Tuesday, September 16, 2008

Building a Bridge to the 19th Century

Hey, who would've figured that a so-called 'businessman,'with a history of failures and shady dealings--and who only made money on a sweetheart deal in a licensed monopoly--would manage to fuck things up this badly? I mean, gee.

Let's see: two wars, neither one of which can be termed "victory" by anyone with functional brain cells...and now we've got nuclear Pakistan vowing to fire on any US troops or planes they deem as across a pretty ill-defined border...then we've got the financial meltdown (The good news: gasoline will be below $3.00 a gallon. The bad news: no one will have $3.00)...oh, and then there's the matter of Hurricane Ike's aftermath, bungled as only Team Bush can (or Team McCain could), off the national radar screen, maybe because it's not as much fun for Rick Santorum or Phil Gramm to blame white victims:

for some, the wait for a return to normalcy could be days. For others, it could be weeks.

"A good bath would be nice: have the fire department swing by and spray us down," said Carlos Silliman, 48, as he sat on a picnic bench in front of his Galveston Island home, where 18 inches of water flooded his garage and ruined a freezer full of venison. "I'm ready to have a cold beer and read the paper."

For most, such luxuries are far beyond the horizon. Many service stations have no gasoline, and some major highways remain under water. More than 30,000 evacuees are still living in nearly 300 public shelters, and roughly 2 million people in Texas alone are without power.

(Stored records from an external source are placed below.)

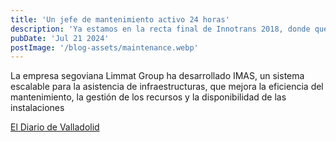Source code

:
 ```yaml
---
title: 'Un jefe de mantenimiento activo 24 horas'
description: 'Ya estamos en la recta final de Innotrans 2018, donde queremos agradecer a todas las empresas que nos han visitado por su interés en nuestra plataforma IMAS+'
pubDate: 'Jul 21 2024'
postImage: '/blog-assets/maintenance.webp'
---
```


La empresa segoviana Limmat Group ha desarrollado IMAS, un sistema escalable para la asistencia de infraestructuras, que mejora la eficiencia del mantenimiento, la gestión de los recursos y la disponibilidad de las instalaciones


<a href="https://www.diariodevalladolid.es/innovadores/170926/195610/jefe-mantenimiento-activo-24-horas.html" target="_blank">El Diario de Valladolid</a>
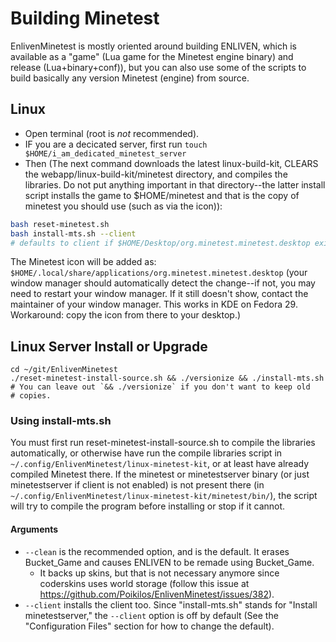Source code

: # Building Minetest
EnlivenMinetest is mostly oriented around building ENLIVEN, which is
available as a "game" (Lua game for the Minetest engine binary) and
release (Lua+binary+conf)), but you can also use some of the scripts to
build basically any version Minetest (engine) from source.

## Linux
* Open terminal (root is *not* recommended).
* IF you are a decicated server, first run
  `touch $HOME/i_am_dedicated_minetest_server`
* Then (The next command downloads the latest linux-build-kit, CLEARS the
  webapp/linux-build-kit/minetest directory, and compiles the libraries.
  Do not put anything important in that directory--the latter install
  script installs the game to $HOME/minetest and that is the copy of
  minetest you should use (such as via the icon)):
```bash
bash reset-minetest.sh
bash install-mts.sh --client
# defaults to client if $HOME/Desktop/org.minetest.minetest.desktop exists
```

The Minetest icon will be added as:
`$HOME/.local/share/applications/org.minetest.minetest.desktop` (your
window manager should automatically detect the change--if not, you may
need to restart your window manager. If it still doesn't show, contact
the maintainer of your window manager. This works in KDE on Fedora 29.
Workaround: copy the icon from there to your desktop.)


## Linux Server Install or Upgrade
```
cd ~/git/EnlivenMinetest
./reset-minetest-install-source.sh && ./versionize && ./install-mts.sh
# You can leave out `&& ./versionize` if you don't want to keep old
# copies.
```

### Using install-mts.sh
You must first run reset-minetest-install-source.sh to compile the
libraries automatically, or otherwise have run the compile libraries
script in `~/.config/EnlivenMinetest/linux-minetest-kit`, or at least
have already compiled Minetest there. If the minetest or
minetestserver binary (or just minetestserver if client is not enabled)
is not present there (in
`~/.config/EnlivenMinetest/linux-minetest-kit/minetest/bin/`), the
script will try to compile the program before installing or stop if it
cannot.

#### Arguments
- `--clean` is the recommended option, and is the default. It
  erases Bucket_Game and causes ENLIVEN to be remade using Bucket_Game.
  - It backs up skins, but that is not necessary anymore since
    coderskins uses world storage (follow this issue at
    <https://github.com/Poikilos/EnlivenMinetest/issues/382>).
- `--client` installs the client too. Since "install-mts.sh" stands for
  "Install minetestserver," the `--client` option is off by default
  (See the "Configuration Files" section for how to change the default).
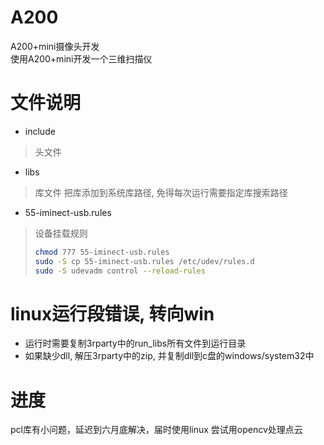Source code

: # A200
A200+mini摄像头开发       
使用A200+mini开发一个三维扫描仪
# 文件说明
+ include 
> 头文件
+ libs
> 库文件
> 把库添加到系统库路径, 免得每次运行需要指定库搜索路径
+ 55-iminect-usb.rules

> 设备挂载规则
> ```bash
> chmod 777 55-iminect-usb.rules
> sudo -S cp 55-iminect-usb.rules /etc/udev/rules.d
> sudo -S udevadm control --reload-rules
> ```

# linux运行段错误, 转向win

+ 运行时需要复制3rparty中的run_libs所有文件到运行目录
+ 如果缺少dll, 解压3rparty中的zip, 并复制dll到c盘的windows/system32中

# 进度

pcl库有小问题，延迟到六月底解决，届时使用linux
尝试用opencv处理点云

Ike's survivors have already walked for miles and waited for hours at supply distribution centers, gobbling up all that was offered: 1 million bottles of water, 1 million meals and 600,000 pounds of ice in just the first 36 hours after the storm passed.

It's not enough, and those dispatching truck after truck to distribution centers around the city know it. One such center north of Houston drew 10,000 people Monday in search of food and water.


Officials on the barrier island said it could be months before the city of Galveston reopens. The main gas and a primary electric transmission line to the island were severely damaged by Ike, which also tore at the wharves in the city's port. Officials warned that mosquito-borne diseases could begin to spread after one elderly man was airlifted to a hospital covered with hundreds of bites.

"Galveston can no longer safely accommodate its population," City Manager Steve LeBlanc said. "Quite frankly, we are reaching a health crisis for people who remain on the island."

The ONLY reason for the pitiful reaction to Ike (and Gustav) is that the Bush Administration has managed to squander resources on an almost unfathomable level. They truly HAVE built a bridge, if not to the 19th Century, then definitely to Bananaland.

And McCain-Palin promise to extend that bridge to nowhere.